Chatham, Cary agree on development plan

Published: July 1, 2012 

Document, years in works, sets standards for Jordan Lake’s eastern shores

— Local governments have ratified their plans for the eastern periphery of Jordan Lake.

With a vote Thursday, the Cary Town Council ended more than six years of debate with Chatham County about how 10,000 acres just west of Cary should develop.

At the council meeting, Cary’s elected officials looked back on the long and often-contentious effort to balance environmental concerns and landowners’ rights to develop their land.

“The feeling was we were at war, five years ago,” said Mayor Harold Weinbrecht just before the council’s unanimous vote of approval. Chatham County’s Board of Commissioners approved the plan by a 3-2 majority June 18.

The area in question is bounded by Jordan Lake to the west and the Wake County line to the east. It is up to five miles wide, marked on one corner by Bells, a tiny crossroads, and in another by Amberly, a large subdivision at Cary’s edge.

The plan sets guidelines for what kind of construction the two governments should allow in different parts of the area, which Chatham County governs but whose landowners may join Cary’s utility systems. The document sets aside the intersection of N.C. 751 and Lewter Shop Road for a potential mixed-use development, the area closest to the lake for low density residential, and the inland areas for comparatively denser development.

The effort was dogged at times by perceptions, long held by some in Chatham County, that fast-growing Cary wanted to subsume the rural area by the lake. In approving the plan, Cary officials stressed otherwise.
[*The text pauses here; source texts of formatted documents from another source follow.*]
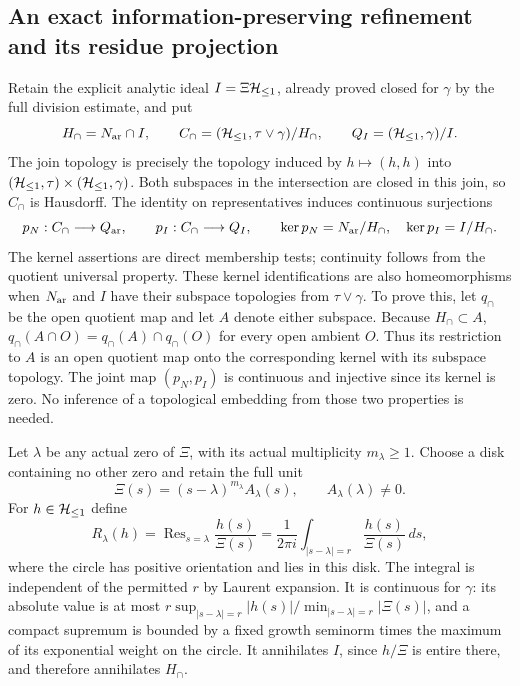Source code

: \subsection{An exact information-preserving refinement and its residue projection}

Retain the explicit analytic ideal $I=\Xi\cqE$, already proved closed
for $\gamma$ by the full division estimate, and put
\begin{equation}
 H_\cap=\cqN\cap I,\qquad
 C_\cap=(\cqE,\tau\vee\gamma)/H_\cap,\qquad
 Q_I=(\cqE,\gamma)/I .
 \label{csq:eq-flow-meet-quotient}
\end{equation}
The join topology is precisely the topology induced by
$h\mapsto(h,h)$ into $(\cqE,\tau)\times(\cqE,\gamma)$.
Both subspaces in the intersection are closed in this join, so
$C_\cap$ is Hausdorff. The identity on representatives induces
continuous surjections
\begin{equation}
 p_N:C_\cap\longrightarrow\cqQ,\qquad
 p_I:C_\cap\longrightarrow Q_I,\qquad
 \ker p_N=\cqN/H_\cap,\quad
 \ker p_I=I/H_\cap .
 \label{csq:eq-flow-meet-maps}
\end{equation}
The kernel assertions are direct membership tests; continuity follows
from the quotient universal property. These kernel identifications
are also homeomorphisms when $\cqN$ and $I$ have their subspace
topologies from $\tau\vee\gamma$. To prove this, let $q_\cap$ be
the open quotient map and let $A$ denote either subspace.
Because $H_\cap\subset A$,
$q_\cap(A\cap O)=q_\cap(A)\cap q_\cap(O)$ for every open ambient
$O$. Thus its restriction to $A$ is an open quotient map onto
the corresponding kernel with its subspace topology.
The joint map $(p_N,p_I)$ is continuous and injective since its
kernel is zero. No inference of a topological embedding from those
two properties is needed.

Let $\lambda$ be any actual zero of $\Xi$, with its actual
multiplicity $m_\lambda\geq1$. Choose a disk containing no other zero
and retain the full unit
\[
 \Xi(s)=(s-\lambda)^{m_\lambda}A_\lambda(s),
 \qquad A_\lambda(\lambda)\ne0.
\]
For $h\in\cqE$ define
\begin{equation}
 R_\lambda(h)
 =\operatorname{Res}_{s=\lambda}\frac{h(s)}{\Xi(s)}
 =\frac1{2\pi i}\int_{|s-\lambda|=r}
                    \frac{h(s)}{\Xi(s)}\,ds ,
 \label{csq:eq-flow-residue-functional}
\end{equation}
where the circle has positive orientation and lies in this disk.
The integral is independent of the permitted $r$ by Laurent
expansion. It is continuous for $\gamma$: its absolute value is
at most $r\sup_{|s-\lambda|=r}|h(s)|/
\min_{|s-\lambda|=r}|\Xi(s)|$, and a compact supremum is bounded
by a fixed growth seminorm times the maximum of its exponential
weight on the circle. It annihilates $I$, since $h/\Xi$ is entire
there, and therefore annihilates $H_\cap$.

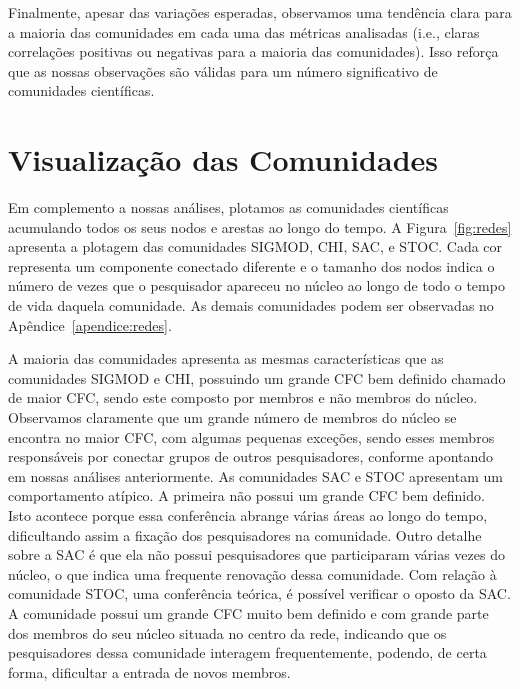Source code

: Finalmente, apesar das variações esperadas, observamos uma tendência clara para a maioria das comunidades em cada uma das 
métricas analisadas (i.e., claras correlações positivas ou negativas para a maioria das comunidades). Isso reforça 
que as nossas observações são válidas para um número significativo de comunidades científicas.



\section{Visualização das Comunidades}

Em complemento a nossas análises, plotamos as comunidades científicas acumulando todos os seus nodos e arestas ao longo 
do tempo. A Figura~\ref{fig:redes} apresenta a plotagem das comunidades SIGMOD, CHI, SAC, e STOC. Cada cor representa um 
componente conectado diferente e o tamanho dos nodos indica o número de vezes que o pesquisador apareceu no núcleo ao 
longo de todo o tempo de vida daquela comunidade. As demais comunidades podem ser observadas no Apêndice~\ref{apendice:redes}. 

A maioria das comunidades apresenta as mesmas características que as comunidades SIGMOD e CHI, possuindo um
grande CFC bem definido chamado de maior CFC, sendo este composto por membros e não membros do núcleo. Observamos 
claramente que um grande número de membros do núcleo se encontra no maior CFC, com algumas pequenas exceções, sendo 
esses membros responsáveis por conectar grupos de outros pesquisadores, conforme apontando em nossas análises anteriormente. 
As comunidades SAC e STOC apresentam um comportamento atípico. A primeira não
possui um grande CFC bem definido. Isto acontece porque essa conferência abrange várias áreas ao longo do tempo, dificultando
assim a fixação dos pesquisadores na comunidade. Outro detalhe sobre a SAC é que ela não possui pesquisadores que participaram 
várias vezes do núcleo, o que indica uma frequente renovação dessa comunidade. Com relação à comunidade STOC, uma conferência 
teórica, é possível verificar o oposto da SAC. A comunidade possui um grande CFC muito bem definido e com grande 
parte dos membros do seu núcleo situada no centro da rede, indicando que os pesquisadores dessa comunidade interagem frequentemente, 
podendo, de certa forma, dificultar a entrada de novos membros.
“We are not trying to spur development,” said Cary Councilwoman Jennifer Robinson. “We just want to make sure that if it gets developed, it’s done in a way that is harmonious with the people that live there … but it also respects the right of property owners to develop this land.”
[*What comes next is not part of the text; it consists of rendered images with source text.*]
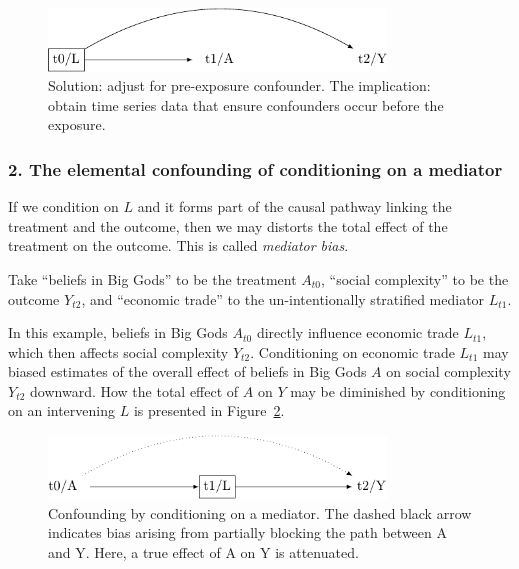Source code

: \documentclass[
  singlecolumn,
  9pt]{article}
\begin{document}
\begin{figure}

{\centering \includegraphics[width=0.8\textwidth,height=\textheight]{causal-dags_files/figure-pdf/fig-dag-common-cause-solution-1.pdf}

}

\caption{\label{fig-dag-common-cause-solution}Solution: adjust for
pre-exposure confounder. The implication: obtain time series data that
ensure confounders occur before the exposure.}

\end{figure}

\subsubsection{2. The elemental confounding of conditioning on a
mediator}\label{the-elemental-confounding-of-conditioning-on-a-mediator}

If we condition on \(L\) and it forms part of the causal pathway linking
the treatment and the outcome, then we may distorts the total effect of
the treatment on the outcome. This is called \emph{mediator bias}.

Take ``beliefs in Big Gods'' to be the treatment \(A_{t0}\), ``social
complexity'' to be the outcome \(Y_{t2}\), and ``economic trade'' to the
un-intentionally stratified mediator \(L_{t1}\).

In this example, beliefs in Big Gods \(A_{t0}\) directly influence
economic trade \(L_{t1}\), which then affects social complexity
\(Y_{t2}\). Conditioning on economic trade \(L_{t1}\) may biased
estimates of the overall effect of beliefs in Big Gods \(A\) on social
complexity \(Y_{t2}\) downward. How the total effect of \(A\) on \(Y\)
may be diminished by conditioning on an intervening \(L\) is presented
in Figure~\ref{fig-dag-mediator}.

\begin{figure}

{\centering \includegraphics[width=0.8\textwidth,height=\textheight]{causal-dags_files/figure-pdf/fig-dag-mediator-1.pdf}

}

\caption{\label{fig-dag-mediator}Confounding by conditioning on a
mediator. The dashed black arrow indicates bias arising from partially
blocking the path between A and Y. Here, a true effect of A on Y is
attenuated.}

\end{figure}
\end{document}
The right to develop land led the town and county in April to drop proposed new restrictions on development near the lake. While earlier drafts would have allowed only one new house per 5-acre lot within a mile of the lake, the final version keeps the current limit of one house per acre.

Al Swanstrom, chairman of Cary’s planning and zoning board, said the change came too late for his board to properly consider it.

“I’m at a little bit of a loss to say we recommended this proposal. What we did do was look at a proposal that had much lower densities closer to the lake,” he said. Had the change come earlier in the process, he said, “I expect we probably would have had some vigorous debate.”

In closing, councilwoman Gale Adcock said the plan’s approval was a testament to tenacity. Robinson said she hoped the plan’s rural area would remain much as it is now.

“If you own land, please don’t sell it, just stay on it. People who live in Cary love to see that there’s this rural area,” she said. “But if you have property, we hope that you will honor this plan as you go forward.”